#### [Your goal]
Your answer should be the lines of the data below that contain "PopArtValueHead".

#### [Entries taken from a collection]
= Beginning of Section =
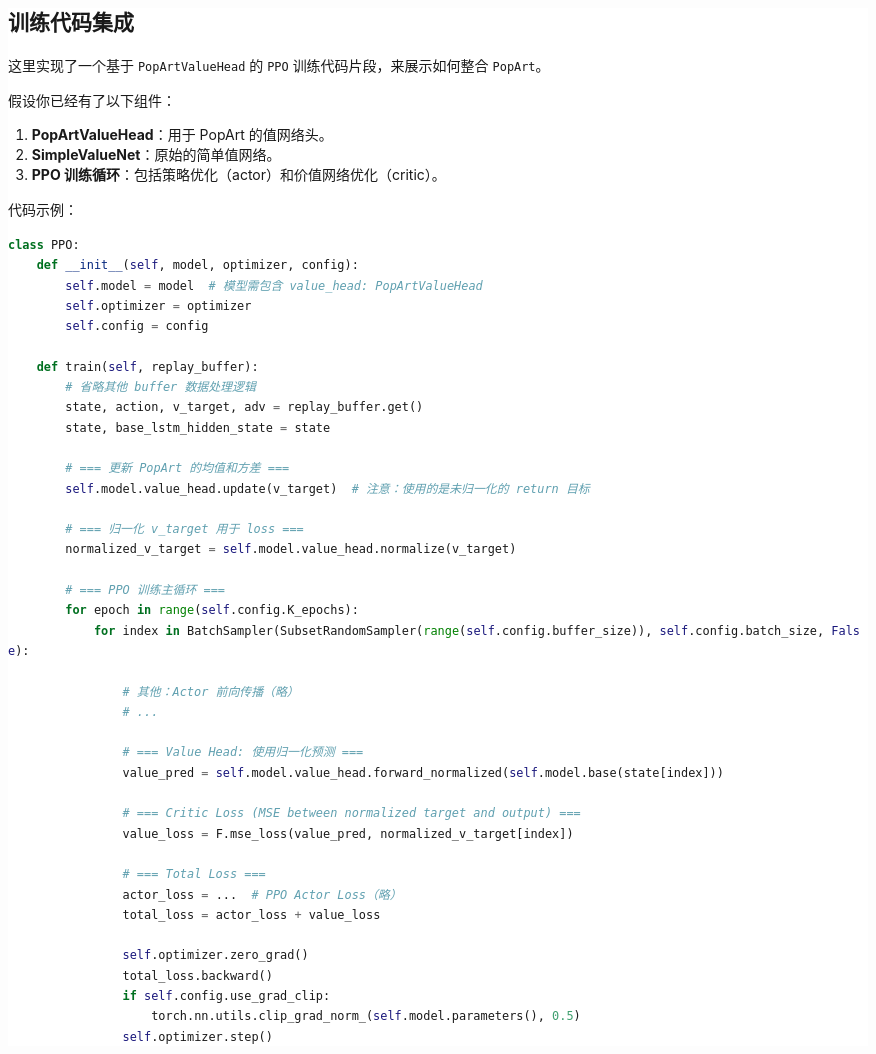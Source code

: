 ## 训练代码集成

这里实现了一个基于 `PopArtValueHead` 的 `PPO` 训练代码片段，来展示如何整合 `PopArt`。

假设你已经有了以下组件：

1. **PopArtValueHead**：用于 PopArt 的值网络头。
2. **SimpleValueNet**：原始的简单值网络。
3. **PPO 训练循环**：包括策略优化（actor）和价值网络优化（critic）。

代码示例：

```python
class PPO:
    def __init__(self, model, optimizer, config):
        self.model = model  # 模型需包含 value_head: PopArtValueHead
        self.optimizer = optimizer
        self.config = config

    def train(self, replay_buffer):
        # 省略其他 buffer 数据处理逻辑
        state, action, v_target, adv = replay_buffer.get()
        state, base_lstm_hidden_state = state

        # === 更新 PopArt 的均值和方差 ===
        self.model.value_head.update(v_target)  # 注意：使用的是未归一化的 return 目标

        # === 归一化 v_target 用于 loss ===
        normalized_v_target = self.model.value_head.normalize(v_target)

        # === PPO 训练主循环 ===
        for epoch in range(self.config.K_epochs):
            for index in BatchSampler(SubsetRandomSampler(range(self.config.buffer_size)), self.config.batch_size, False):

                # 其他：Actor 前向传播（略）
                # ...

                # === Value Head: 使用归一化预测 ===
                value_pred = self.model.value_head.forward_normalized(self.model.base(state[index]))

                # === Critic Loss (MSE between normalized target and output) ===
                value_loss = F.mse_loss(value_pred, normalized_v_target[index])

                # === Total Loss ===
                actor_loss = ...  # PPO Actor Loss（略）
                total_loss = actor_loss + value_loss

                self.optimizer.zero_grad()
                total_loss.backward()
                if self.config.use_grad_clip:
                    torch.nn.utils.clip_grad_norm_(self.model.parameters(), 0.5)
                self.optimizer.step()
```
= End of Section =
#### [Answer to this task]
这里实现了一个基于 `PopArtValueHead` 的 `PPO` 训练代码片段，来展示如何整合 `PopArt`。
1. **PopArtValueHead**：用于 PopArt 的值网络头。
        self.model = model  # 模型需包含 value_head: PopArtValueHead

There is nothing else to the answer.